Here are a few more recent releases we just couldn’t let go unmentioned before the new year, from two of the biggest names in the blues!
John Mayall, Find a Way to Care (Forty Below Records)
Even after all these decades, John Mayall continues to churn out some remarkably good material, particularly on this latest album, Find a Way to Care. Never mind that several of the songs here are ones you’ve likely heard a time or two before, from such greats as Muddy Waters (“Long Distance Call”), Charles Brown (“Drifting Blues”), Lightnin’ Hopkins (“I Feel So Bad”), and Percy Mayfield (“The River’s Invitation”). That doesn’t make them any less of a delight to hear from “The Godfather of British Blues” and his crack band, along with covers of a few other classics such as Don Robey’s “Mother in Law Blues” (Johnny Winter, Junior Parker, James Cotton) and lesser-known tracks that include Lonnie Brooks’ “I Want All My Money Back” and young UK guitarist Matt Schofield’s “War We Wage”, as well as a handful of new originals.

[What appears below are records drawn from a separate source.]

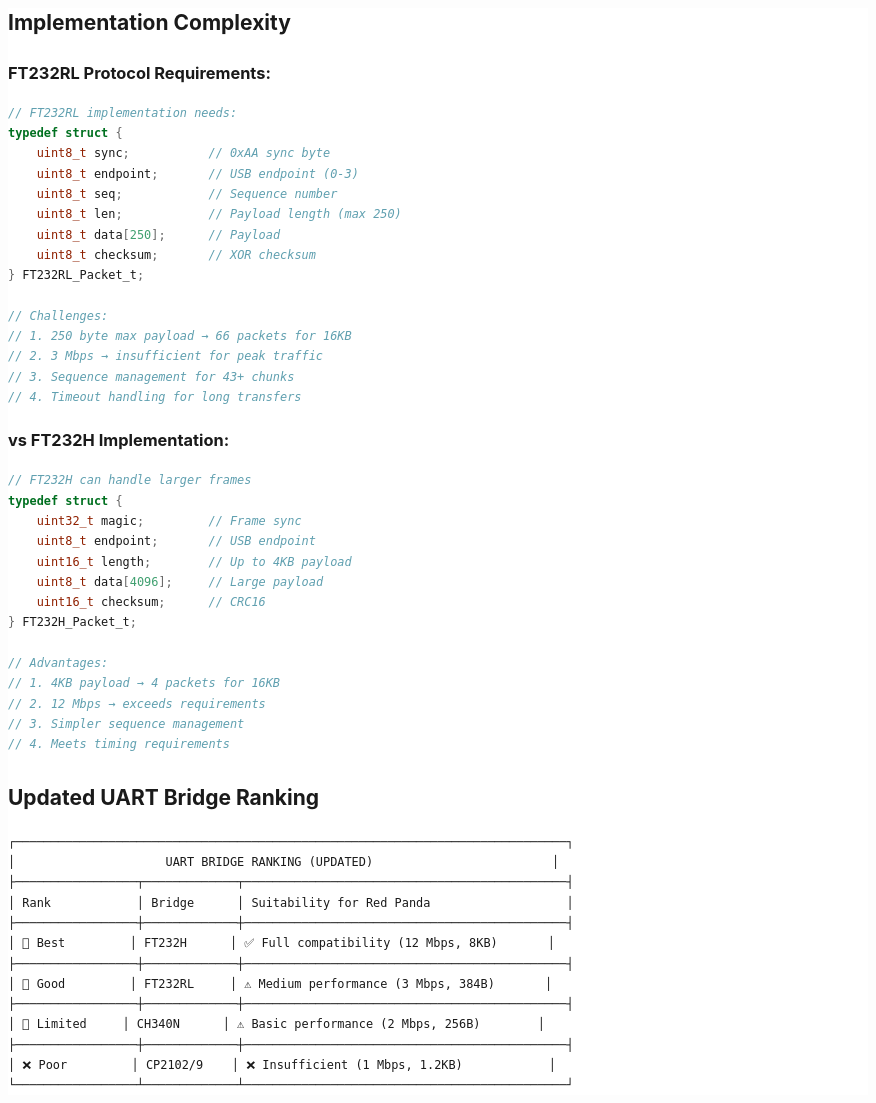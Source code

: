 
## Implementation Complexity

### FT232RL Protocol Requirements:
```c
// FT232RL implementation needs:
typedef struct {
    uint8_t sync;           // 0xAA sync byte
    uint8_t endpoint;       // USB endpoint (0-3)
    uint8_t seq;            // Sequence number
    uint8_t len;            // Payload length (max 250)
    uint8_t data[250];      // Payload
    uint8_t checksum;       // XOR checksum
} FT232RL_Packet_t;

// Challenges:
// 1. 250 byte max payload → 66 packets for 16KB
// 2. 3 Mbps → insufficient for peak traffic
// 3. Sequence management for 43+ chunks
// 4. Timeout handling for long transfers
```

### vs FT232H Implementation:
```c
// FT232H can handle larger frames
typedef struct {
    uint32_t magic;         // Frame sync
    uint8_t endpoint;       // USB endpoint
    uint16_t length;        // Up to 4KB payload
    uint8_t data[4096];     // Large payload
    uint16_t checksum;      // CRC16
} FT232H_Packet_t;

// Advantages:
// 1. 4KB payload → 4 packets for 16KB
// 2. 12 Mbps → exceeds requirements
// 3. Simpler sequence management
// 4. Meets timing requirements
```

## Updated UART Bridge Ranking

```
┌─────────────────────────────────────────────────────────────────────────────┐
│                     UART BRIDGE RANKING (UPDATED)                         │
├─────────────────┬─────────────┬─────────────────────────────────────────────┤
│ Rank            │ Bridge      │ Suitability for Red Panda                   │
├─────────────────┼─────────────┼─────────────────────────────────────────────┤
│ 🥇 Best         │ FT232H      │ ✅ Full compatibility (12 Mbps, 8KB)       │
├─────────────────┼─────────────┼─────────────────────────────────────────────┤
│ 🥈 Good         │ FT232RL     │ ⚠️ Medium performance (3 Mbps, 384B)       │
├─────────────────┼─────────────┼─────────────────────────────────────────────┤
│ 🥉 Limited     │ CH340N      │ ⚠️ Basic performance (2 Mbps, 256B)        │
├─────────────────┼─────────────┼─────────────────────────────────────────────┤
│ ❌ Poor         │ CP2102/9    │ ❌ Insufficient (1 Mbps, 1.2KB)            │
└─────────────────┴─────────────┴─────────────────────────────────────────────┘
```
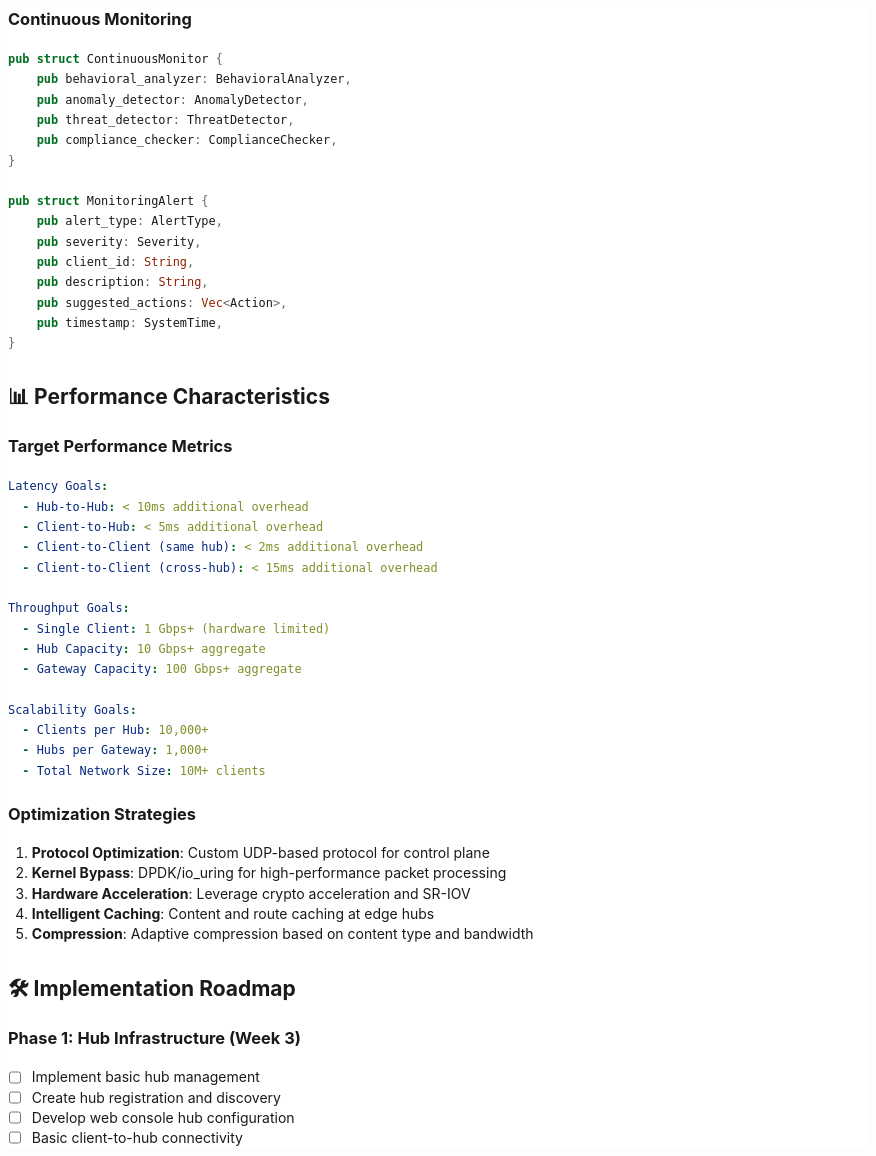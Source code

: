 ### Continuous Monitoring
```rust
pub struct ContinuousMonitor {
    pub behavioral_analyzer: BehavioralAnalyzer,
    pub anomaly_detector: AnomalyDetector,
    pub threat_detector: ThreatDetector,
    pub compliance_checker: ComplianceChecker,
}

pub struct MonitoringAlert {
    pub alert_type: AlertType,
    pub severity: Severity,
    pub client_id: String,
    pub description: String,
    pub suggested_actions: Vec<Action>,
    pub timestamp: SystemTime,
}
```

## 📊 Performance Characteristics

### Target Performance Metrics
```yaml
Latency Goals:
  - Hub-to-Hub: < 10ms additional overhead
  - Client-to-Hub: < 5ms additional overhead
  - Client-to-Client (same hub): < 2ms additional overhead
  - Client-to-Client (cross-hub): < 15ms additional overhead

Throughput Goals:
  - Single Client: 1 Gbps+ (hardware limited)
  - Hub Capacity: 10 Gbps+ aggregate
  - Gateway Capacity: 100 Gbps+ aggregate

Scalability Goals:
  - Clients per Hub: 10,000+
  - Hubs per Gateway: 1,000+
  - Total Network Size: 10M+ clients
```

### Optimization Strategies
1. **Protocol Optimization**: Custom UDP-based protocol for control plane
2. **Kernel Bypass**: DPDK/io_uring for high-performance packet processing
3. **Hardware Acceleration**: Leverage crypto acceleration and SR-IOV
4. **Intelligent Caching**: Content and route caching at edge hubs
5. **Compression**: Adaptive compression based on content type and bandwidth

## 🛠️ Implementation Roadmap

### Phase 1: Hub Infrastructure (Week 3)
- [ ] Implement basic hub management
- [ ] Create hub registration and discovery
- [ ] Develop web console hub configuration
- [ ] Basic client-to-hub connectivity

“Every time I make an album, I always feel I owe it to my fans to come up with fresh and varied interpretations of the blues. With this in mind, I chose an assemblage of songs that includes perhaps some slightly lesser-known bluesmen, and that all had either different beats or special instrumental treatments,” said Mayall in the album’s press materials. Backed by the familiar faces and talents of guitarist Rocky Athas, bassist Greg Rzab, and drummer Jay Davenport, along with the addition of a horn section on several songs, Mayall treats both the new and recycled material with equal affection, making for a truly inspiring and unparalleled set.
One area that certainly helps to set Find a Way to Care apart is Mayall’s keyboard playing, something co-producer Eric Corne of Forty Below “really wanted to feature” on this record, and that early on helps to remind us of just how good Mayall is in this regard. In addition to his work on vocals, piano, Hammond organ, Wurlitzer, and clavinet, Mayall also takes turns on both guitar and harmonica throughout the program, including some strong blowing on the opening “Mother in Law Blues”.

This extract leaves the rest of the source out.